### Task description
The data below holds a line containing "SPM configuration parameters." and a line containing "UPK1 unlocking. The default value is false.|"; please quote exactly those two lines and every line between them, and nothing else.

----- Materials provided

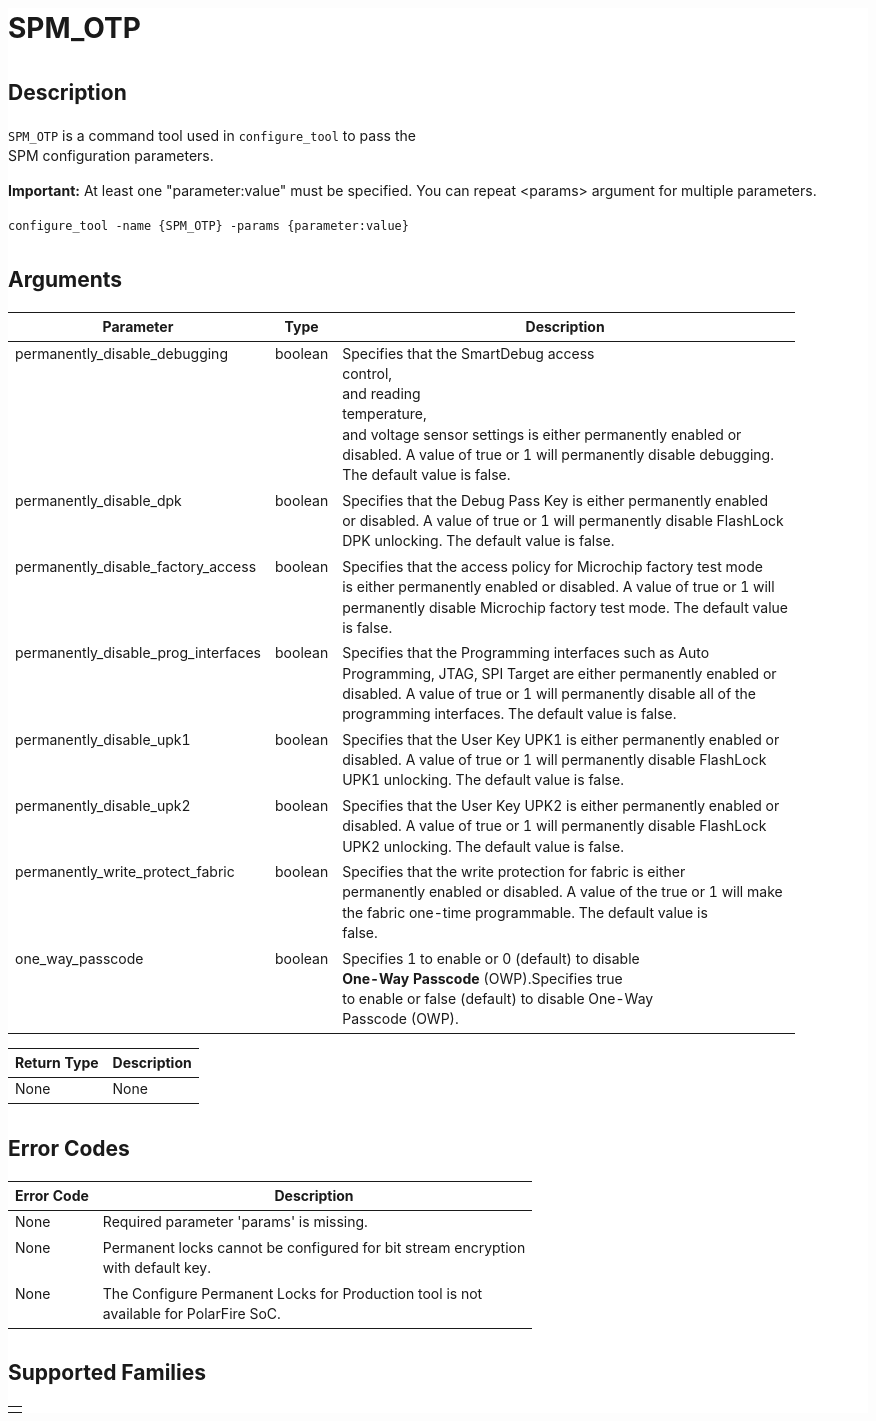 # SPM\_OTP

## Description

`SPM_OTP` is a command tool used in `configure_tool` to pass the<br /> SPM configuration parameters.

**Important:** At least one "parameter:value" must be specified. You can repeat &lt;params&gt; argument for multiple parameters.

```
configure_tool -name {SPM_OTP} -params {parameter:value}
```

## Arguments

|Parameter|Type|Description|
|---------|----|-----------|
|permanently\_disable\_debugging|boolean|Specifies that the SmartDebug access<br /> control,<br /> and reading<br /> temperature,<br /> and voltage sensor settings is either permanently enabled or<br /> disabled. A value of true or 1 will permanently disable debugging.<br /> The default value is false.|
|permanently\_disable\_dpk|boolean|Specifies that the Debug Pass Key is either permanently enabled<br /> or disabled. A value of true or 1 will permanently disable FlashLock<br /> DPK unlocking. The default value is false.|
|permanently\_disable\_factory\_access|boolean|Specifies that the access policy for Microchip factory test mode<br /> is either permanently enabled or disabled. A value of true or 1 will<br /> permanently disable Microchip factory test mode. The default value<br /> is false.|
|permanently\_disable\_prog\_interfaces|boolean|Specifies that the Programming interfaces such as Auto<br /> Programming, JTAG, SPI Target are either permanently enabled or<br /> disabled. A value of true or 1 will permanently disable all of the<br /> programming interfaces. The default value is false.|
|permanently\_disable\_upk1|boolean|Specifies that the User Key UPK1 is either permanently enabled or<br /> disabled. A value of true or 1 will permanently disable FlashLock<br /> UPK1 unlocking. The default value is false.|
|permanently\_disable\_upk2|boolean|Specifies that the User Key UPK2 is either permanently enabled or<br /> disabled. A value of true or 1 will permanently disable FlashLock<br /> UPK2 unlocking. The default value is false.|
|permanently\_write\_protect\_fabric|boolean|Specifies that the write protection for fabric is either<br /> permanently enabled or disabled. A value of the true or 1 will make<br /> the fabric one-time programmable. The default value is<br /> false.|
|one\_way\_passcode|boolean|Specifies 1 to enable or 0 \(default\) to disable<br /> **One-Way Passcode** \(OWP\).Specifies true<br /> to enable or false \(default\) to disable One-Way<br /> Passcode \(OWP\).|

|Return Type|Description|
|-----------|-----------|
|None|None|

## Error Codes

|Error Code|Description|
|----------|-----------|
|None|Required parameter 'params' is missing.|
|None|Permanent locks cannot be configured for bit stream encryption<br /> with default key.|
|None|The Configure Permanent Locks for Production tool is not<br /> available for PolarFire SoC.|

## Supported Families

<table id="GUID-0D4A04C9-C3A8-4967-983B-5F6431C8B96C"><tbody><tr><td>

----------

### Expected answer
`SPM_OTP` is a command tool used in `configure_tool` to pass the<br /> SPM configuration parameters.

**Important:** At least one "parameter:value" must be specified. You can repeat &lt;params&gt; argument for multiple parameters.

```
configure_tool -name {SPM_OTP} -params {parameter:value}
```

## Arguments

|Parameter|Type|Description|
|---------|----|-----------|
|permanently\_disable\_debugging|boolean|Specifies that the SmartDebug access<br /> control,<br /> and reading<br /> temperature,<br /> and voltage sensor settings is either permanently enabled or<br /> disabled. A value of true or 1 will permanently disable debugging.<br /> The default value is false.|
|permanently\_disable\_dpk|boolean|Specifies that the Debug Pass Key is either permanently enabled<br /> or disabled. A value of true or 1 will permanently disable FlashLock<br /> DPK unlocking. The default value is false.|
|permanently\_disable\_factory\_access|boolean|Specifies that the access policy for Microchip factory test mode<br /> is either permanently enabled or disabled. A value of true or 1 will<br /> permanently disable Microchip factory test mode. The default value<br /> is false.|
|permanently\_disable\_prog\_interfaces|boolean|Specifies that the Programming interfaces such as Auto<br /> Programming, JTAG, SPI Target are either permanently enabled or<br /> disabled. A value of true or 1 will permanently disable all of the<br /> programming interfaces. The default value is false.|
|permanently\_disable\_upk1|boolean|Specifies that the User Key UPK1 is either permanently enabled or<br /> disabled. A value of true or 1 will permanently disable FlashLock<br /> UPK1 unlocking. The default value is false.|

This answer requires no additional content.